── TASK INPUT ──
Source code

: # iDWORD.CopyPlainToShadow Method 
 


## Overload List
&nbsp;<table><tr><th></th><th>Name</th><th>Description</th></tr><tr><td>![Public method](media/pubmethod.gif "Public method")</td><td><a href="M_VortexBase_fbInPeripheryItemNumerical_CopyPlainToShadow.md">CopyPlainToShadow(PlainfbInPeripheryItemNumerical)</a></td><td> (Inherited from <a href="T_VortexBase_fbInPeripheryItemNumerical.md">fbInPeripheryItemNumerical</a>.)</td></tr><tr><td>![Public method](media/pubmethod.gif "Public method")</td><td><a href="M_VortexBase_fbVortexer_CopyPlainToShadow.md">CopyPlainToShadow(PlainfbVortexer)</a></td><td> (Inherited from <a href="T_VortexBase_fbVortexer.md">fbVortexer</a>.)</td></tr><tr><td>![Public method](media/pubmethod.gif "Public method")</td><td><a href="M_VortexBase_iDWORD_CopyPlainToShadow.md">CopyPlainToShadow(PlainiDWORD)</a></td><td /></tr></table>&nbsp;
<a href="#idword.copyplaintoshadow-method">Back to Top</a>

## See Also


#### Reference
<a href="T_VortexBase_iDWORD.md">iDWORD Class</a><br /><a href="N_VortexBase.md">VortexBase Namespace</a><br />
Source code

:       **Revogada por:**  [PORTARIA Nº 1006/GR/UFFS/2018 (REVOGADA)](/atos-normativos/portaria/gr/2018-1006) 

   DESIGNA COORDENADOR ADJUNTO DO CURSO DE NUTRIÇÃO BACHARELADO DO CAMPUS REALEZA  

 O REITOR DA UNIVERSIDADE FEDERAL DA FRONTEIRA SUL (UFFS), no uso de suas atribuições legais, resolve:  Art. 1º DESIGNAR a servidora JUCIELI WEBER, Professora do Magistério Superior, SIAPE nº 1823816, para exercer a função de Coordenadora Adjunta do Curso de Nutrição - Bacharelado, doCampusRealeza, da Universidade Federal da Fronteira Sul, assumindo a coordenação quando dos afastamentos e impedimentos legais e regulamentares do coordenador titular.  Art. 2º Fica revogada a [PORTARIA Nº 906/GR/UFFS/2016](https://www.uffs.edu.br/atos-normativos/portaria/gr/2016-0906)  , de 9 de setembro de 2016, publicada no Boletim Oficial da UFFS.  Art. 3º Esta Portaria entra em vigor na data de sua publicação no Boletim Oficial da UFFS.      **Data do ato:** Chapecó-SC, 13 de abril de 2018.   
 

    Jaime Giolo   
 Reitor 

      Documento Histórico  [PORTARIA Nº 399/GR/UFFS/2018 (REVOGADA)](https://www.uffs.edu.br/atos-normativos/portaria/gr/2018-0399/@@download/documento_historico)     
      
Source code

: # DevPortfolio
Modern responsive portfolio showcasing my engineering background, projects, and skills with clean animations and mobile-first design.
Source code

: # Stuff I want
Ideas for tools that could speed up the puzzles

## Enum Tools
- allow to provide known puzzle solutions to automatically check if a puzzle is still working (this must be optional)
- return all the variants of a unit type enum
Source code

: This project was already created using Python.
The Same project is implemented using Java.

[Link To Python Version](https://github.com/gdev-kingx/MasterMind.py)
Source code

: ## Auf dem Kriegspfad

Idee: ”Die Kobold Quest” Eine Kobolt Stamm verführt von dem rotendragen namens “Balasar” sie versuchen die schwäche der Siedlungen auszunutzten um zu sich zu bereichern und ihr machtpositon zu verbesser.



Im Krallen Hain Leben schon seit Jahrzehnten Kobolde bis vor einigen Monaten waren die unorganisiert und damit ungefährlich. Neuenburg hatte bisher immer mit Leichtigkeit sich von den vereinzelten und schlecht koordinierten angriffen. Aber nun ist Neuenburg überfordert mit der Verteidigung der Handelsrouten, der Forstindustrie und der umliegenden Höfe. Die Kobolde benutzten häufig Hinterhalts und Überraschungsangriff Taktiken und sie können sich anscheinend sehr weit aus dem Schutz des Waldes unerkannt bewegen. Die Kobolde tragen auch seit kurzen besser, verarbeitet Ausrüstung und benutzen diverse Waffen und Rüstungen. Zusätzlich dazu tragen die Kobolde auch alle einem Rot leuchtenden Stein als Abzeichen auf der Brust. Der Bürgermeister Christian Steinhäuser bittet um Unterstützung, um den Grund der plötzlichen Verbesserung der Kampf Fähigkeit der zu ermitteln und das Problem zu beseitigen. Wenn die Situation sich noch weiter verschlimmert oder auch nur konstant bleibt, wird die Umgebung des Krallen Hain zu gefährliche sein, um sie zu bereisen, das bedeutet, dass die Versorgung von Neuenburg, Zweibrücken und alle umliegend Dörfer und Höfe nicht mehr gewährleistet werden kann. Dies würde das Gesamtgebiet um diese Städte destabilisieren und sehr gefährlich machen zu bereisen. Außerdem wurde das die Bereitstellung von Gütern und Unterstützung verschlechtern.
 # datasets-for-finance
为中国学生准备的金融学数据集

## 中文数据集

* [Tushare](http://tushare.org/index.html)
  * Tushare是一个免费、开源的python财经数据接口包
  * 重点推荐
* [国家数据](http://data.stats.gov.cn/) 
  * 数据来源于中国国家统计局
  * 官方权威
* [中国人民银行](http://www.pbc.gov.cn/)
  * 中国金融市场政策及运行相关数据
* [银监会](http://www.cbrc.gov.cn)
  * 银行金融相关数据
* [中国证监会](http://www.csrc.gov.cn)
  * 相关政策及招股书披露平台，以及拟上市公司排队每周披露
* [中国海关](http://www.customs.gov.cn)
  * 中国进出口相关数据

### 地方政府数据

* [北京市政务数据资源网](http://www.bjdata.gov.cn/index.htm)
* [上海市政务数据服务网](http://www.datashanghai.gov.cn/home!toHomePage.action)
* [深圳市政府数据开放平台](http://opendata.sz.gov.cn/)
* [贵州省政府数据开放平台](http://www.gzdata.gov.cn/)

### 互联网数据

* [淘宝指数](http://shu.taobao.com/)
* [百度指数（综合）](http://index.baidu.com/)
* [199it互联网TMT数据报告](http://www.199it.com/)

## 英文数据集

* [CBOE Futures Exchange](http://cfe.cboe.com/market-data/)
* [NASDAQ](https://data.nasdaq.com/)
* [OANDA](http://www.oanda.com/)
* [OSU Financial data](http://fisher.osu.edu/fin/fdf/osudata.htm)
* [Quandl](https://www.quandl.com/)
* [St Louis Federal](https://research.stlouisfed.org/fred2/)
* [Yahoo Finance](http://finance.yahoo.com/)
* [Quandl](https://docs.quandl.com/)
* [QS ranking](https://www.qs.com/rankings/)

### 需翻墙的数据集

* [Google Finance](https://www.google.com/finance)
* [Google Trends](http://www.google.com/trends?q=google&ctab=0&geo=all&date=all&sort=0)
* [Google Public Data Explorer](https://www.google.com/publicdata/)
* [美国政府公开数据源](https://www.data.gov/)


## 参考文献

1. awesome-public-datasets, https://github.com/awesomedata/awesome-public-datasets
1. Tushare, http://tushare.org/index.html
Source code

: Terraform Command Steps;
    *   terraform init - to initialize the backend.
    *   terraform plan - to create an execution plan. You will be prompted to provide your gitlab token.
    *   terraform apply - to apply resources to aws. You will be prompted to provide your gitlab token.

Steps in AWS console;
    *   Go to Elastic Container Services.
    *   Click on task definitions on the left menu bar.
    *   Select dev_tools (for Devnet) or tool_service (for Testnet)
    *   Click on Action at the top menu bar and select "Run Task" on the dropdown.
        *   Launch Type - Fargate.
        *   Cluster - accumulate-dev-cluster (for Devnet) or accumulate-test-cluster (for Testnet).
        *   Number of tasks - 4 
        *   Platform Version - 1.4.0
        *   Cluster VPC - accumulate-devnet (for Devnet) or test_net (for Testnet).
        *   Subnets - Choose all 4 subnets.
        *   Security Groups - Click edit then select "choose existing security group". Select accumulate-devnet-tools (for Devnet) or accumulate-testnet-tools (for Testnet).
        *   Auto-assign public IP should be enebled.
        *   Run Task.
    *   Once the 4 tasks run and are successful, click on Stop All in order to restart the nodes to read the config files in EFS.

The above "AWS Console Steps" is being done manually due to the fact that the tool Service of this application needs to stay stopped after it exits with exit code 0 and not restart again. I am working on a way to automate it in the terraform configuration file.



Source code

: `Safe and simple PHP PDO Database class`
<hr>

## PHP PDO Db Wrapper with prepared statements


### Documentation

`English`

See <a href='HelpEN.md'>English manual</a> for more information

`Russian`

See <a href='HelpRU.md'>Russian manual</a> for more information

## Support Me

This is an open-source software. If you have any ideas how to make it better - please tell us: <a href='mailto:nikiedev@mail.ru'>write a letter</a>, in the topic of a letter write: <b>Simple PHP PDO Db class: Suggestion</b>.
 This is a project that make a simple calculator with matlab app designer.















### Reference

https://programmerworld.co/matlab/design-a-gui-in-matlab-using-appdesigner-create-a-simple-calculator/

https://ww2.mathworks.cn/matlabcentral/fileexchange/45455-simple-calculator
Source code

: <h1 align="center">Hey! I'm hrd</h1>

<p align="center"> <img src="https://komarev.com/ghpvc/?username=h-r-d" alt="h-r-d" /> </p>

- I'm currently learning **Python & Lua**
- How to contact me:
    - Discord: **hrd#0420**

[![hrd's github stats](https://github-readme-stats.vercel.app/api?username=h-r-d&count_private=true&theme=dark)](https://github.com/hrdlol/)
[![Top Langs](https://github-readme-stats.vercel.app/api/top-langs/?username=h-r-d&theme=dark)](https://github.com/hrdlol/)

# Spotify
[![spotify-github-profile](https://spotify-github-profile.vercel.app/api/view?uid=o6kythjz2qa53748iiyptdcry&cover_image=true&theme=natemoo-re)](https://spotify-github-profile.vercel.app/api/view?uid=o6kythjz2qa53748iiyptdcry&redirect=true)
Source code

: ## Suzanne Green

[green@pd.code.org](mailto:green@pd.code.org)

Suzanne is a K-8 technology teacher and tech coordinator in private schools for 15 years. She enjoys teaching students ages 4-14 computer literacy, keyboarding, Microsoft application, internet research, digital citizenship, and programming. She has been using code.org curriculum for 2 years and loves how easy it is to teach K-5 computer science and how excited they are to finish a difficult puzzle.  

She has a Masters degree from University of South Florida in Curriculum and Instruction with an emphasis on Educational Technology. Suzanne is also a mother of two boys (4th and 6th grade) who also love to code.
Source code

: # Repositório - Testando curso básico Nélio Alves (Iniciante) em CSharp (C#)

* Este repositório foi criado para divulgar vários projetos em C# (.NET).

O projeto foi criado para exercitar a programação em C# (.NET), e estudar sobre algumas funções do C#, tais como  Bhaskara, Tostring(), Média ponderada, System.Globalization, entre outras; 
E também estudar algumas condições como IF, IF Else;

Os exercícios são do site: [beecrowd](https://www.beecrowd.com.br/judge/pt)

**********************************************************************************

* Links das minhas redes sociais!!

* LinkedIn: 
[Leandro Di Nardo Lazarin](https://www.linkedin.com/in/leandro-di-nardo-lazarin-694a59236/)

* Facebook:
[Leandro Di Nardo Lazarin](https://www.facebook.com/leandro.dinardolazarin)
───
(EXERCISE INSTRUCTIONS) Pick out each line in the material containing "como".

(RESPONSE TO THE EXERCISE)
O projeto foi criado para exercitar a programação em C# (.NET), e estudar sobre algumas funções do C#, tais como  Bhaskara, Tostring(), Média ponderada, System.Globalization, entre outras; 
E também estudar algumas condições como IF, IF Else;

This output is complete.